··· DATA FOR REVIEW ···

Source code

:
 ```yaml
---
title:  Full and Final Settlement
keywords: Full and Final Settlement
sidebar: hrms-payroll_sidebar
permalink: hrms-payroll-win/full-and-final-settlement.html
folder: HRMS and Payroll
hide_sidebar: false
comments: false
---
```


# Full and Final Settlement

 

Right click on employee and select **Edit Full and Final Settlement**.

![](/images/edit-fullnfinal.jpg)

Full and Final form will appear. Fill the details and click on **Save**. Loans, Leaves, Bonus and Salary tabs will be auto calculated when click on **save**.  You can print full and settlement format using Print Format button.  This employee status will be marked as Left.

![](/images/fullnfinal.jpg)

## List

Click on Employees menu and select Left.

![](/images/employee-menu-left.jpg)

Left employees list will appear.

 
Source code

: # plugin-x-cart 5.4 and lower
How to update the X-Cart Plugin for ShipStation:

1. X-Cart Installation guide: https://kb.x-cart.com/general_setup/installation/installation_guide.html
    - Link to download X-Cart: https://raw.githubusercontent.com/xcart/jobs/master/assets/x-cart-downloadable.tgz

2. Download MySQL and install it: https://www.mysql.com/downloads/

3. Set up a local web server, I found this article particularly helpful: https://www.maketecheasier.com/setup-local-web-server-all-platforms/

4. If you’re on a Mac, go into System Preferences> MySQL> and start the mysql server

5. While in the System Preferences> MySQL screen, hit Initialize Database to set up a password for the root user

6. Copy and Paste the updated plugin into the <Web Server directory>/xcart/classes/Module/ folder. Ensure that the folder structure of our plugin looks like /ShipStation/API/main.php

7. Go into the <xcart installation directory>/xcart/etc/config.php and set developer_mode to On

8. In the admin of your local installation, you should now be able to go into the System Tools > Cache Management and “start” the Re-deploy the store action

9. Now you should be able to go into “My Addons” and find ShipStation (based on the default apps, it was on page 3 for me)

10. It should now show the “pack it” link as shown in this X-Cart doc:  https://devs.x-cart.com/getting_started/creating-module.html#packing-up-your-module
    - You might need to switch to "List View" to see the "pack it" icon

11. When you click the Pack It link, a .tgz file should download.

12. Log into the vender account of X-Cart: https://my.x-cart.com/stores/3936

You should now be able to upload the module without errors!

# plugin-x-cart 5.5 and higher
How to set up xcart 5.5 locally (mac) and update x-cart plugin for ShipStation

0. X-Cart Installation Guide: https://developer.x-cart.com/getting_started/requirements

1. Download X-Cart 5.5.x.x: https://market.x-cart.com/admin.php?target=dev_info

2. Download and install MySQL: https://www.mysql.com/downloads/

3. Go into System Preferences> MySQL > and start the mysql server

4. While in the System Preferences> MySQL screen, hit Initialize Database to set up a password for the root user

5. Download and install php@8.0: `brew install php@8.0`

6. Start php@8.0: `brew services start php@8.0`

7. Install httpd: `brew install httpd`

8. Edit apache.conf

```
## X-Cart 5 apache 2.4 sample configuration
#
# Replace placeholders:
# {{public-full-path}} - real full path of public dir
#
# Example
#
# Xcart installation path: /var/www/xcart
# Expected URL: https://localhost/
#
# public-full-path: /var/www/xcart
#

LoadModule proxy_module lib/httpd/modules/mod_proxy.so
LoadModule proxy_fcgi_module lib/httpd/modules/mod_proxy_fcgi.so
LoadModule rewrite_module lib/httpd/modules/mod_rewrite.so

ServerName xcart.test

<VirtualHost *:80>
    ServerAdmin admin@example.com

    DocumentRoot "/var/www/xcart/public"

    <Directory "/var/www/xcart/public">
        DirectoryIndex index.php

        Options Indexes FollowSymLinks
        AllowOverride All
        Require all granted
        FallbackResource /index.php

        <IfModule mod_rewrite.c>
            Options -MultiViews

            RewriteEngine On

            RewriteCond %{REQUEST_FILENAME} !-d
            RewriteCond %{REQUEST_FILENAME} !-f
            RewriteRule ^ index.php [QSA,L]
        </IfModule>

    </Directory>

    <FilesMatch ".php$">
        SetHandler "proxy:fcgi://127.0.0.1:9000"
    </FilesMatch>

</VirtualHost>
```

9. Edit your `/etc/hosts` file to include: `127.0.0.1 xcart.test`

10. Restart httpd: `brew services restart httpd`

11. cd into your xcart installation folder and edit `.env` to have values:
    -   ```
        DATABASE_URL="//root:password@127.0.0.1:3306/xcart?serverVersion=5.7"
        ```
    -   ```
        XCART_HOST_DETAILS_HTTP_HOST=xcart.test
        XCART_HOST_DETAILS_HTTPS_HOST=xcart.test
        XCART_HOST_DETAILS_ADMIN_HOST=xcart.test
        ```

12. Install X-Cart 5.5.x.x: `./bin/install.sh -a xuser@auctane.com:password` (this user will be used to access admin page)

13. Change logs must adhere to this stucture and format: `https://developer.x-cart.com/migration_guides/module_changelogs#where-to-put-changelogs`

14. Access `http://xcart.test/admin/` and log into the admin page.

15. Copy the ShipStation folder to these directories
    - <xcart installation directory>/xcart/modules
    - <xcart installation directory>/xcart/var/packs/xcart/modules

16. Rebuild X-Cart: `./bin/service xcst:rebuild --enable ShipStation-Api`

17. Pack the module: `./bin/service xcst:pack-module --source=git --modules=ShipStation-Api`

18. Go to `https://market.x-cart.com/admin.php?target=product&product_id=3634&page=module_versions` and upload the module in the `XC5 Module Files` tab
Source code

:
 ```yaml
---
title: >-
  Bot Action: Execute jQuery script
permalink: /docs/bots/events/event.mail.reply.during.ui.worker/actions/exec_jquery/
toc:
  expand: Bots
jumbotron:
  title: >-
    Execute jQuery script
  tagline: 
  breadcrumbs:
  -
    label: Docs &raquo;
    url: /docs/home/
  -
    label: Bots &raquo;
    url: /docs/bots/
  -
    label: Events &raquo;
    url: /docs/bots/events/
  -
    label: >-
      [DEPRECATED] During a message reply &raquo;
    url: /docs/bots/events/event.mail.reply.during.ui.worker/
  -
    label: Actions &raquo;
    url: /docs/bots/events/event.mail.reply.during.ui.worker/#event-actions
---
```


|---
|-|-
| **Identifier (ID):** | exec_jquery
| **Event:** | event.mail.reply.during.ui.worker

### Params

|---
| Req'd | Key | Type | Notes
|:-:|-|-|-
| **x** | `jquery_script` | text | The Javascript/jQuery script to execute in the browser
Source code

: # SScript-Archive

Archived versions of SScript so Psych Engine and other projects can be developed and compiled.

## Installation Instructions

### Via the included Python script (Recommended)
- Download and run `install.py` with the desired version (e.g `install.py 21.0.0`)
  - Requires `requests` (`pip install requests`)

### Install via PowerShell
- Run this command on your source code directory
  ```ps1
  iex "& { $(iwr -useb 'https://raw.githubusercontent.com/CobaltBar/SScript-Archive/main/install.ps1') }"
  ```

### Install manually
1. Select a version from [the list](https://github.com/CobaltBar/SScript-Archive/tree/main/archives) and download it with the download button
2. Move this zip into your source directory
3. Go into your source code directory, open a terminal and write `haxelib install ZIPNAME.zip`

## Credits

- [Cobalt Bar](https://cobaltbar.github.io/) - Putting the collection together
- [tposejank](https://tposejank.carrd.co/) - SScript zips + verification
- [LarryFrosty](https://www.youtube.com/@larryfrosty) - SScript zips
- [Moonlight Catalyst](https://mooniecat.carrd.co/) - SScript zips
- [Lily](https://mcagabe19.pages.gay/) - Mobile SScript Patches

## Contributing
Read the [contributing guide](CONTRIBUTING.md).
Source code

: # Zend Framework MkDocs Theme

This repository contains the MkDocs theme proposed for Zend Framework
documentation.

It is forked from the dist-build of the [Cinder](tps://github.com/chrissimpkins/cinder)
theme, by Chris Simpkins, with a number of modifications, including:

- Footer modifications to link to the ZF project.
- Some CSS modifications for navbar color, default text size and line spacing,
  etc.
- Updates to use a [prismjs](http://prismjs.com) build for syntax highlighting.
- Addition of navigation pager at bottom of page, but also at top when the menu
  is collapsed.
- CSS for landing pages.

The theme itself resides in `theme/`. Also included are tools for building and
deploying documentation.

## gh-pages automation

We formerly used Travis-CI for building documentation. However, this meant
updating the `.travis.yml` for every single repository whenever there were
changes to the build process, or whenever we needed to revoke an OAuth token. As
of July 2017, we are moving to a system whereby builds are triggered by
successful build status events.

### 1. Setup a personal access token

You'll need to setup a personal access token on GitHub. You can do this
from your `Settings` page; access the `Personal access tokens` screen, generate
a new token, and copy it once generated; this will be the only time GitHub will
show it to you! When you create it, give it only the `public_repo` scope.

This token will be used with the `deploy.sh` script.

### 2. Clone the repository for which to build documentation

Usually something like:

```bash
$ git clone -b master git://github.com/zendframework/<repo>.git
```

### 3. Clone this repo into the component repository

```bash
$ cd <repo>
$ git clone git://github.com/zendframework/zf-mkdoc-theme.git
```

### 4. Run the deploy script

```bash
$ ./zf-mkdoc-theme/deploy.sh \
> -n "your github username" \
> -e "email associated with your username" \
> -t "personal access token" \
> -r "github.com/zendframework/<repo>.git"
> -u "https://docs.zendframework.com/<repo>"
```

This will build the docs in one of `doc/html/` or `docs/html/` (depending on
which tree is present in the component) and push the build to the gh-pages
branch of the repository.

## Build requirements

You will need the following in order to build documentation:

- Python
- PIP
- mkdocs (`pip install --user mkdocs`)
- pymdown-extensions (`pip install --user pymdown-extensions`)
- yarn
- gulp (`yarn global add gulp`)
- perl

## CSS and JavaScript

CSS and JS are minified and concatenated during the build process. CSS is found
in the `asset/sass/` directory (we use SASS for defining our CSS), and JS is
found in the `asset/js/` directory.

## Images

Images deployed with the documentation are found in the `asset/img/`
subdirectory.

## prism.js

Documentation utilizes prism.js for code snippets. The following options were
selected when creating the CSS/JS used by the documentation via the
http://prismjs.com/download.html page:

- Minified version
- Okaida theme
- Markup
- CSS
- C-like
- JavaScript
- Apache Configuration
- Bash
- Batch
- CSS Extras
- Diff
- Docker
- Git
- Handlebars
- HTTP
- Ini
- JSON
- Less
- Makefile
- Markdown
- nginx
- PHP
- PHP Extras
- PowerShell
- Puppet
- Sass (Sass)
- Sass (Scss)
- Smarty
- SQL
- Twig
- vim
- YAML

···

--- EXERCISE AIM ---
Among the lines of the data, which ones contain the word "Python"? Show them.

--- SOLUTION TO THIS PROBLEM ---
### Via the included Python script (Recommended)
- Python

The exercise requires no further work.